BEGIN SUPPLIED DATA
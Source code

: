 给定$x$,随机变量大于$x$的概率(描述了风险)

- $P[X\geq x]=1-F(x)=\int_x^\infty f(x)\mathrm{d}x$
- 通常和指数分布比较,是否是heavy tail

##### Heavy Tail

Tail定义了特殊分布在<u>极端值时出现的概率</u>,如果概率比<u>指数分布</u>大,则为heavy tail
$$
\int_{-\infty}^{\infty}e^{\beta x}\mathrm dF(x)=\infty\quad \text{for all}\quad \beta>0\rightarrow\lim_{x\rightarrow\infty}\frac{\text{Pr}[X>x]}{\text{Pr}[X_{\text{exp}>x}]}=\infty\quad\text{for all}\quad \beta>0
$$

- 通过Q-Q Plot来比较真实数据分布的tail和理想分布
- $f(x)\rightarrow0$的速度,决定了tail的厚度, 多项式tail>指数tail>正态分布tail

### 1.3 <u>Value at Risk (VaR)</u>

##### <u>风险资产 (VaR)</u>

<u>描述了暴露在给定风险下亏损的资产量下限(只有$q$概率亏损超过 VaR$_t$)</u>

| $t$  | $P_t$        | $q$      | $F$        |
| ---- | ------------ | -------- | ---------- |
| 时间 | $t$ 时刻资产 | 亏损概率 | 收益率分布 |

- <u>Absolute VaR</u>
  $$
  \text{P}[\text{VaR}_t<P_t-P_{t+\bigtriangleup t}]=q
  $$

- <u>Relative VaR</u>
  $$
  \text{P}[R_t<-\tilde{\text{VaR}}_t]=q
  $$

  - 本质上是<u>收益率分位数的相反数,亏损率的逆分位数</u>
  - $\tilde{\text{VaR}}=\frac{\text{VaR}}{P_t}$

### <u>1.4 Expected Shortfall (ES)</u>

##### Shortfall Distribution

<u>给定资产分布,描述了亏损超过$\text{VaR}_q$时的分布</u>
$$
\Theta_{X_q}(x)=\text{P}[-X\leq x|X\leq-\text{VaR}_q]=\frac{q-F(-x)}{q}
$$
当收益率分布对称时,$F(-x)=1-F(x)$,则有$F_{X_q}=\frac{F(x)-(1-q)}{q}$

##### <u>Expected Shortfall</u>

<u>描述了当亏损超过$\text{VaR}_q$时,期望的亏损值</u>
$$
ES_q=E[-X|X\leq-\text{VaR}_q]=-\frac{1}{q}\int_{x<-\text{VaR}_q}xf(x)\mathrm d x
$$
END SUPPLIED DATA
> [ABOUT THIS EXERCISE] Emit the records above again, exactly, with no line skipped.

> [EXERCISE OUTPUT]
Source code

: 给定$x$,随机变量大于$x$的概率(描述了风险)

- $P[X\geq x]=1-F(x)=\int_x^\infty f(x)\mathrm{d}x$
- 通常和指数分布比较,是否是heavy tail

##### Heavy Tail

Tail定义了特殊分布在<u>极端值时出现的概率</u>,如果概率比<u>指数分布</u>大,则为heavy tail
$$
\int_{-\infty}^{\infty}e^{\beta x}\mathrm dF(x)=\infty\quad \text{for all}\quad \beta>0\rightarrow\lim_{x\rightarrow\infty}\frac{\text{Pr}[X>x]}{\text{Pr}[X_{\text{exp}>x}]}=\infty\quad\text{for all}\quad \beta>0
$$

- 通过Q-Q Plot来比较真实数据分布的tail和理想分布
- $f(x)\rightarrow0$的速度,决定了tail的厚度, 多项式tail>指数tail>正态分布tail

### 1.3 <u>Value at Risk (VaR)</u>

##### <u>风险资产 (VaR)</u>

<u>描述了暴露在给定风险下亏损的资产量下限(只有$q$概率亏损超过 VaR$_t$)</u>

| $t$  | $P_t$        | $q$      | $F$        |
| ---- | ------------ | -------- | ---------- |
| 时间 | $t$ 时刻资产 | 亏损概率 | 收益率分布 |

- <u>Absolute VaR</u>
  $$
  \text{P}[\text{VaR}_t<P_t-P_{t+\bigtriangleup t}]=q
  $$

- <u>Relative VaR</u>
  $$
  \text{P}[R_t<-\tilde{\text{VaR}}_t]=q
  $$

  - 本质上是<u>收益率分位数的相反数,亏损率的逆分位数</u>
  - $\tilde{\text{VaR}}=\frac{\text{VaR}}{P_t}$

### <u>1.4 Expected Shortfall (ES)</u>

##### Shortfall Distribution

<u>给定资产分布,描述了亏损超过$\text{VaR}_q$时的分布</u>
$$
\Theta_{X_q}(x)=\text{P}[-X\leq x|X\leq-\text{VaR}_q]=\frac{q-F(-x)}{q}
$$
当收益率分布对称时,$F(-x)=1-F(x)$,则有$F_{X_q}=\frac{F(x)-(1-q)}{q}$

##### <u>Expected Shortfall</u>

<u>描述了当亏损超过$\text{VaR}_q$时,期望的亏损值</u>
$$
ES_q=E[-X|X\leq-\text{VaR}_q]=-\frac{1}{q}\int_{x<-\text{VaR}_q}xf(x)\mathrm d x
$$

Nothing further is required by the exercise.